- Millington Township, Michigan Location within the state of Michigan
- Coordinates: 43°16′44″N 83°31′18″W﻿ / ﻿43.27889°N 83.52167°W
- Country: United States
- State: Michigan
- County: Tuscola

Area
- • Total: 36.0 sq mi (93.3 km^{2})
- • Land: 35.8 sq mi (92.6 km^{2})
- • Water: 0.23 sq mi (0.6 km^{2})
- Elevation: 761 ft (232 m)

Population (2020)
- • Total: 4,246
- • Density: 119/sq mi (45.9/km^{2})
- Time zone: UTC-5 (Eastern (EST))
- • Summer (DST): UTC-4 (EDT)
- ZIP code: 48746
- Area code: 989
- FIPS code: 26-54240
- GNIS feature ID: 1626744
- Website: https://millingtontownship.com/

= Millington Township, Michigan =

Millington Township is a civil township of Tuscola County in the U.S. state of Michigan. The population was 4,246 as of the 2020 census. The Village of Millington is located within the township.

==Geography==
According to the United States Census Bureau, the township has a total area of 36.0 sqmi, of which 35.8 sqmi is land and 0.2 sqmi (0.69%) is water.

==Demographics==
As of the census of 2000, there were 4,459 people, 1,609 households, and 1,275 families residing in the township. The population density was 124.7 PD/sqmi. There were 1,713 housing units at an average density of 47.9 /sqmi. The racial makeup of the township was 97.91% White, 0.25% African American, 0.38% Native American, 0.11% Asian, 0.25% from other races, and 1.10% from two or more races. Hispanic or Latino of any race were 1.12% of the population.

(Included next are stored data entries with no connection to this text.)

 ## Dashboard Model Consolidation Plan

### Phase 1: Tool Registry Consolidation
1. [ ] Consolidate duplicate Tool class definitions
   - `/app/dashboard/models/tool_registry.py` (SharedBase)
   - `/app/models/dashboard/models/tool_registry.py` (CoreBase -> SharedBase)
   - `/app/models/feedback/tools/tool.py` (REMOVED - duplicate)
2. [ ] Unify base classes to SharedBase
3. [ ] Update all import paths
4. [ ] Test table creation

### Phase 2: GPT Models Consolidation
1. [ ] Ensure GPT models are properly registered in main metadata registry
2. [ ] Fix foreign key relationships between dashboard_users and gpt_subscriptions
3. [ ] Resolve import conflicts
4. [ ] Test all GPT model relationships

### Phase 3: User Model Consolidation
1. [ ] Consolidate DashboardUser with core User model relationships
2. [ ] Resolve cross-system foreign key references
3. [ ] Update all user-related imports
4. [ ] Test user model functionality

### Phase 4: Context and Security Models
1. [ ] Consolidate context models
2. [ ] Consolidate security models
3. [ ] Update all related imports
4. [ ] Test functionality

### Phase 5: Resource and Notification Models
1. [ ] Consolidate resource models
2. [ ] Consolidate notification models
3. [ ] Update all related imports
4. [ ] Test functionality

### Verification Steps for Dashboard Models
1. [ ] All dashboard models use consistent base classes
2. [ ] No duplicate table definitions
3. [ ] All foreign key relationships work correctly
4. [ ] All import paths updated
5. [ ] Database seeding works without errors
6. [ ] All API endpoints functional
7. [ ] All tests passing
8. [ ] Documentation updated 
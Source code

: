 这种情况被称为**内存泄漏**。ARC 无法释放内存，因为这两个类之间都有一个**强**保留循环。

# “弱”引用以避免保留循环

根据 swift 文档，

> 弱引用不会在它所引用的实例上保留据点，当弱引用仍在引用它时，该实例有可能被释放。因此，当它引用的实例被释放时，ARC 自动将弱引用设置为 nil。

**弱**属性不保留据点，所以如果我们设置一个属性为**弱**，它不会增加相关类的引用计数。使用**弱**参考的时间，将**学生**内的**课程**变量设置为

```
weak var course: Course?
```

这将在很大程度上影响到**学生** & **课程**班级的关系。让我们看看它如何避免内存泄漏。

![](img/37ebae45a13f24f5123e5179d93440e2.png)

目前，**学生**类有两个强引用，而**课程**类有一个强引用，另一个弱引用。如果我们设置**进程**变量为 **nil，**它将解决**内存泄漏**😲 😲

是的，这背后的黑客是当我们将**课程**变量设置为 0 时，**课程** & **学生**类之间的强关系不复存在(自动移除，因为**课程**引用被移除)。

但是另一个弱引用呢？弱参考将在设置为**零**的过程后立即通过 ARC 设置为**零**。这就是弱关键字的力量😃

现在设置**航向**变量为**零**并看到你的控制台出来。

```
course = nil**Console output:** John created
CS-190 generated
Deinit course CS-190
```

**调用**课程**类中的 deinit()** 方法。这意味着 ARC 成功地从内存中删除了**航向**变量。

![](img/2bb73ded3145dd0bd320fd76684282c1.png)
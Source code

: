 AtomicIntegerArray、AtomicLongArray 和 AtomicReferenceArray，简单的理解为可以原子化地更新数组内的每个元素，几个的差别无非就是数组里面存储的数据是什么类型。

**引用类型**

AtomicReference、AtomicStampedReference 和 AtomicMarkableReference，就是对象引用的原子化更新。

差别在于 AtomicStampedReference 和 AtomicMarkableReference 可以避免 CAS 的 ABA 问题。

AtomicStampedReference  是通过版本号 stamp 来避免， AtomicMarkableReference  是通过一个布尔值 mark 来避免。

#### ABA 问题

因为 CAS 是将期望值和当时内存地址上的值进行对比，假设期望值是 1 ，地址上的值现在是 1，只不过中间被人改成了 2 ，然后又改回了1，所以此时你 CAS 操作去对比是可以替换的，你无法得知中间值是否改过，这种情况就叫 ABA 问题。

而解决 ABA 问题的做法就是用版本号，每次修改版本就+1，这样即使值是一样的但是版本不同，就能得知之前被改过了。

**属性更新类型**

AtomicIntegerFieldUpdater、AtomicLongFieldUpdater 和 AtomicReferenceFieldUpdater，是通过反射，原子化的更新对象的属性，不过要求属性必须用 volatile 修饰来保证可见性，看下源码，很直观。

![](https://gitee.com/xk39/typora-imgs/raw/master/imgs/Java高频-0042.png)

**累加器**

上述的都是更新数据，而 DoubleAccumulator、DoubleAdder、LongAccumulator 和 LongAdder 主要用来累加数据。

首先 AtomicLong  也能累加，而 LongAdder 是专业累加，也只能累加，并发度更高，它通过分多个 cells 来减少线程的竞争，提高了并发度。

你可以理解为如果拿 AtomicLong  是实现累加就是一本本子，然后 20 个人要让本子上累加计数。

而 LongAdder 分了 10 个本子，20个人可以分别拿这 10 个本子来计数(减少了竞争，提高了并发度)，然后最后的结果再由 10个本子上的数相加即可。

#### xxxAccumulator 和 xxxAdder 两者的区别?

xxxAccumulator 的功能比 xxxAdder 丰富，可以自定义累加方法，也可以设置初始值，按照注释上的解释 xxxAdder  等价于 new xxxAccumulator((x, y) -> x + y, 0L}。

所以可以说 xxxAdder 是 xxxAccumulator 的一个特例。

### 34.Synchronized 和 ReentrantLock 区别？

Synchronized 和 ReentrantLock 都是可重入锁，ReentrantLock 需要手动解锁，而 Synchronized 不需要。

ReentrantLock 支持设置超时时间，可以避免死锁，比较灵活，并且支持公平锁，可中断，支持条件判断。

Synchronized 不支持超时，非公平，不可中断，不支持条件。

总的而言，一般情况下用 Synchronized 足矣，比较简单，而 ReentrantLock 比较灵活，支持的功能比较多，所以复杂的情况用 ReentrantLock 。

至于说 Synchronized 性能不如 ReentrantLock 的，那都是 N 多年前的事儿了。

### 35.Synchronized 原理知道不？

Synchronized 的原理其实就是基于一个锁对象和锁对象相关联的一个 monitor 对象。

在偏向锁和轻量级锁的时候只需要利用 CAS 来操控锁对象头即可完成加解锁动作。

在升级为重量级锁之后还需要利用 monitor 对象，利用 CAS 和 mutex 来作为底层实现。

There were 1,609 households, out of which 35.5% had children under the age of 18 living with them, 66.2% were married couples living together, 9.6% had a female householder with no husband present, and 20.7% were non-families. 17.4% of all households were made up of individuals, and 7.8% had someone living alone who was 65 years of age or older. The average household size was 2.75 and the average family size was 3.11.

In the township the population was spread out, with 26.4% under the age of 18, 8.8% from 18 to 24, 27.9% from 25 to 44, 25.5% from 45 to 64, and 11.4% who were 65 years of age or older. The median age was 37 years. For every 100 females, there were 94.7 males. For every 100 females age 18 and over, there were 93.5 males.

The median income for a household in the township was $48,365, and the median income for a family was $55,379. Males had a median income of $40,268 versus $24,158 for females. The per capita income for the township was $19,698. About 4.2% of families and 6.1% of the population were below the poverty line, including 9.1% of those under age 18 and 7.0% of those age 65 or over.

== History ==
The first recorded settler of Millington Township was E.E. Brainerd in December 1850. At this time, Millington Township was known as Podunk. Its name was later changed to Lanesville in 1860, and Millington in 1872.